(Records excerpted from a collection)
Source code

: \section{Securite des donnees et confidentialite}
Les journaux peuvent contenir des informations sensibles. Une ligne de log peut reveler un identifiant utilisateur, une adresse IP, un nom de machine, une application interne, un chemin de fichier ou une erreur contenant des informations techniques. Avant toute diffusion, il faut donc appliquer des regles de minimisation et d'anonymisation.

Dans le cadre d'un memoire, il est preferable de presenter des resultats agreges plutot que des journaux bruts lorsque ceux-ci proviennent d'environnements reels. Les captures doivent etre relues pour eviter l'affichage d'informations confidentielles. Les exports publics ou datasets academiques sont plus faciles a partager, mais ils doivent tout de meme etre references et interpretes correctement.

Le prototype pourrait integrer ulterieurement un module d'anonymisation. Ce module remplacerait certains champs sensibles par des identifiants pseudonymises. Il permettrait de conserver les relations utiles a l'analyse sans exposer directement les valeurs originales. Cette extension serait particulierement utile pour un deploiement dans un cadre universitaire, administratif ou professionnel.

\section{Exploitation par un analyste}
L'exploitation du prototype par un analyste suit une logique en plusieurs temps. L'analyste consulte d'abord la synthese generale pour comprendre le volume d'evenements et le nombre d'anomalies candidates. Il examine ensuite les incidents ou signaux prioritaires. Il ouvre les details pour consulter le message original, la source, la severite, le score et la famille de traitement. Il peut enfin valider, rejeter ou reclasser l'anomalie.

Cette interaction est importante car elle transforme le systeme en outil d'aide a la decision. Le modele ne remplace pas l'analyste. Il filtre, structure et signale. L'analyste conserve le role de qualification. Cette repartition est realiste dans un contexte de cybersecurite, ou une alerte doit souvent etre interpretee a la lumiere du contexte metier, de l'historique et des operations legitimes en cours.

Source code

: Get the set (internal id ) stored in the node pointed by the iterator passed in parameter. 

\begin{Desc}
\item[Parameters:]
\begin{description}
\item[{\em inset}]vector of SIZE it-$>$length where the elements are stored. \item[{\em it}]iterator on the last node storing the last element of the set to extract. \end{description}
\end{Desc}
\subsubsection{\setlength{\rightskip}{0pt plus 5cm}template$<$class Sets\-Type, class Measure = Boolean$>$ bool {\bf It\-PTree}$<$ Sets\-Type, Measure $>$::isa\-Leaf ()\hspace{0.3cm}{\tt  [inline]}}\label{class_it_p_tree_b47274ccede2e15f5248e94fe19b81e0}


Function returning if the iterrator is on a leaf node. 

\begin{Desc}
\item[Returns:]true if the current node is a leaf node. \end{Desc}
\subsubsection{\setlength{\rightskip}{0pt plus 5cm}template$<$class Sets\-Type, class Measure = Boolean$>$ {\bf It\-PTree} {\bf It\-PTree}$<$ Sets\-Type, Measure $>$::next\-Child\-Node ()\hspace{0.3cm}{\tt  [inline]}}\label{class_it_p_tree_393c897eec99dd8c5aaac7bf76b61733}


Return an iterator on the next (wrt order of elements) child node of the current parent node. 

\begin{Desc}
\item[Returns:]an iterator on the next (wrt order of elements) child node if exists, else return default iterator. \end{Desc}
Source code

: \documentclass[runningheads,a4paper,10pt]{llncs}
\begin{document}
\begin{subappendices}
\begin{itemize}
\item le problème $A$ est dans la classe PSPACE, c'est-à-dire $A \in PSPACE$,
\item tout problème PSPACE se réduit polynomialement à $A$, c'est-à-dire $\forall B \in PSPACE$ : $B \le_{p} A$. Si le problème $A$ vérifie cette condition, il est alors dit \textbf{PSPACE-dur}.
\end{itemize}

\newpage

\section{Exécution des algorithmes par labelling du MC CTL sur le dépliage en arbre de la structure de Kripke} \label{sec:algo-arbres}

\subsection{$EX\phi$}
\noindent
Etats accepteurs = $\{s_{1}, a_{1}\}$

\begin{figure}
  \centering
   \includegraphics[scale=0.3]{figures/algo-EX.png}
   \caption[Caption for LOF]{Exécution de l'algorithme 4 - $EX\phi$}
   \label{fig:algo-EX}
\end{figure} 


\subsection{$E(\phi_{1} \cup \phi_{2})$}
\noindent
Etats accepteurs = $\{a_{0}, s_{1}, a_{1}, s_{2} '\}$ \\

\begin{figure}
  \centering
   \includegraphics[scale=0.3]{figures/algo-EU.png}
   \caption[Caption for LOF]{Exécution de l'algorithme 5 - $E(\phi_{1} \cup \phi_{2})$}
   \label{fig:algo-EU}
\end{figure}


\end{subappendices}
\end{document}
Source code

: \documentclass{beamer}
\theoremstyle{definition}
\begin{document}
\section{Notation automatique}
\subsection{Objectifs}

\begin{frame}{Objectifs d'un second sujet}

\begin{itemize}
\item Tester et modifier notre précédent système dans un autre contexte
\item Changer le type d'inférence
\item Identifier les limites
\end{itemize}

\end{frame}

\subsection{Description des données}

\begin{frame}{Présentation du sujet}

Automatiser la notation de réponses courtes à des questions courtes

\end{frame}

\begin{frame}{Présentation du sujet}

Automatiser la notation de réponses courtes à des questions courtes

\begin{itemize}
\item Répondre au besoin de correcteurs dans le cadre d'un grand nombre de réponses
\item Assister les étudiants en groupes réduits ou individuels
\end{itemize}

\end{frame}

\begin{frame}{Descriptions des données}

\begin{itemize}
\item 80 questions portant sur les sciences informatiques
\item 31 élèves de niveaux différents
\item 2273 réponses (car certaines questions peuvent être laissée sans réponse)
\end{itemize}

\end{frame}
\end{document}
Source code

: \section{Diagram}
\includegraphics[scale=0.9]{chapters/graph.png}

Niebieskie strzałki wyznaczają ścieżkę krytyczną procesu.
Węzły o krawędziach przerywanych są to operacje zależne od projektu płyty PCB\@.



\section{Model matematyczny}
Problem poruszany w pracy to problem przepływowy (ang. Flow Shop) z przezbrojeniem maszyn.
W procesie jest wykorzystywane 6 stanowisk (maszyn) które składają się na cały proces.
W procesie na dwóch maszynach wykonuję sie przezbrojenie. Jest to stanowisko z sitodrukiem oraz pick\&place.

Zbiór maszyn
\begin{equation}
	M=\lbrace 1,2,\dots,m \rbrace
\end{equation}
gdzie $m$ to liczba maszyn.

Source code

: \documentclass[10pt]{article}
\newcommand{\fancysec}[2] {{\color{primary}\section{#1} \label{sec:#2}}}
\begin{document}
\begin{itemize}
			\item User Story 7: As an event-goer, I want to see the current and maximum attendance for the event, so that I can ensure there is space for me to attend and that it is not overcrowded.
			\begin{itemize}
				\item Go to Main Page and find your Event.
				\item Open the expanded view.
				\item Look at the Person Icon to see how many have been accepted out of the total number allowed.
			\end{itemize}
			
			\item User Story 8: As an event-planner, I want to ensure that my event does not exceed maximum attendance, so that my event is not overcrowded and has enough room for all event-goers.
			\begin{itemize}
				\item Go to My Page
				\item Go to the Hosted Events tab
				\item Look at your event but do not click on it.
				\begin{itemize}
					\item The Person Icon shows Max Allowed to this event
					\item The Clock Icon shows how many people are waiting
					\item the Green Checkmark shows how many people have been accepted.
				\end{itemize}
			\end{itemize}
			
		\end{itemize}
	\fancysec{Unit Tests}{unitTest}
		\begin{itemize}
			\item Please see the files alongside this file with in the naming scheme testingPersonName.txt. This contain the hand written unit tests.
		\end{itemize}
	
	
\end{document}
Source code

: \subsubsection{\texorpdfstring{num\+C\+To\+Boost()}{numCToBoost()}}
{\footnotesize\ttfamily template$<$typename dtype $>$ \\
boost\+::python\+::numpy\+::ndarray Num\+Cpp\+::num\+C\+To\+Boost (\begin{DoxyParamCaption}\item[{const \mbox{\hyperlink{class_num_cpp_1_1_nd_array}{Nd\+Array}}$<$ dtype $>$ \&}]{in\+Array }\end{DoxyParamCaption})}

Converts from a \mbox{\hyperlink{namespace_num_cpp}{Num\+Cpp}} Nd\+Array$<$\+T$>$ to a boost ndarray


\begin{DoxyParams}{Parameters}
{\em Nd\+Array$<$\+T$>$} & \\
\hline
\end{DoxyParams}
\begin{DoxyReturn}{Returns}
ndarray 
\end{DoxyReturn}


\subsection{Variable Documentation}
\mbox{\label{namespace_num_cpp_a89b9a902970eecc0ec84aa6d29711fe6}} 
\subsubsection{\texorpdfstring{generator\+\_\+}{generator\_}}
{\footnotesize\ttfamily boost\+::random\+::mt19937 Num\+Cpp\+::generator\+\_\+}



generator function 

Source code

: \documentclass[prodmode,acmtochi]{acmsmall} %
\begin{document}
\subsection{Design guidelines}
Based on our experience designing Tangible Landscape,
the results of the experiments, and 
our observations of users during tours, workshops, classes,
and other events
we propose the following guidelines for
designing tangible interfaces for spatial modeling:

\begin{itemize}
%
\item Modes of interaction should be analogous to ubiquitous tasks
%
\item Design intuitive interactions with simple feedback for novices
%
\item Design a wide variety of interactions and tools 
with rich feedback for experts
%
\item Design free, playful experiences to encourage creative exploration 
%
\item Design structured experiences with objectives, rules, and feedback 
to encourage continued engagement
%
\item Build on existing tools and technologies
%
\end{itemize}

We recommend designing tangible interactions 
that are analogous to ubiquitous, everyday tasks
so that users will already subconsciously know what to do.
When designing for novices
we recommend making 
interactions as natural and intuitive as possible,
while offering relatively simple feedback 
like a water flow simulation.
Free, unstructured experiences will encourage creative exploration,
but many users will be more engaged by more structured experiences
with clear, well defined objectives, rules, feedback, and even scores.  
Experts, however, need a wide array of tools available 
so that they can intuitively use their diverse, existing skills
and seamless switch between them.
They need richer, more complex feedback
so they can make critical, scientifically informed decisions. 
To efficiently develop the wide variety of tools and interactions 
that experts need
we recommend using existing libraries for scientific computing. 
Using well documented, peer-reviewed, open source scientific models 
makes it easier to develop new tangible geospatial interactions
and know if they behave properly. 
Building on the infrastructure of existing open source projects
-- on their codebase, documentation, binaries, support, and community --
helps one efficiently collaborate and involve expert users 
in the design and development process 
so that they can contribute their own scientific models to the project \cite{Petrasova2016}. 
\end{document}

What the task requires:
Your answer must be the lines from the one containing "that experts need" through the last line of the entries, copied exactly, with no other lines.

Written reply:
that experts need
we recommend using existing libraries for scientific computing. 
Using well documented, peer-reviewed, open source scientific models 
makes it easier to develop new tangible geospatial interactions
and know if they behave properly. 
Building on the infrastructure of existing open source projects
-- on their codebase, documentation, binaries, support, and community --
helps one efficiently collaborate and involve expert users 
in the design and development process 
so that they can contribute their own scientific models to the project \cite{Petrasova2016}. 
\end{document}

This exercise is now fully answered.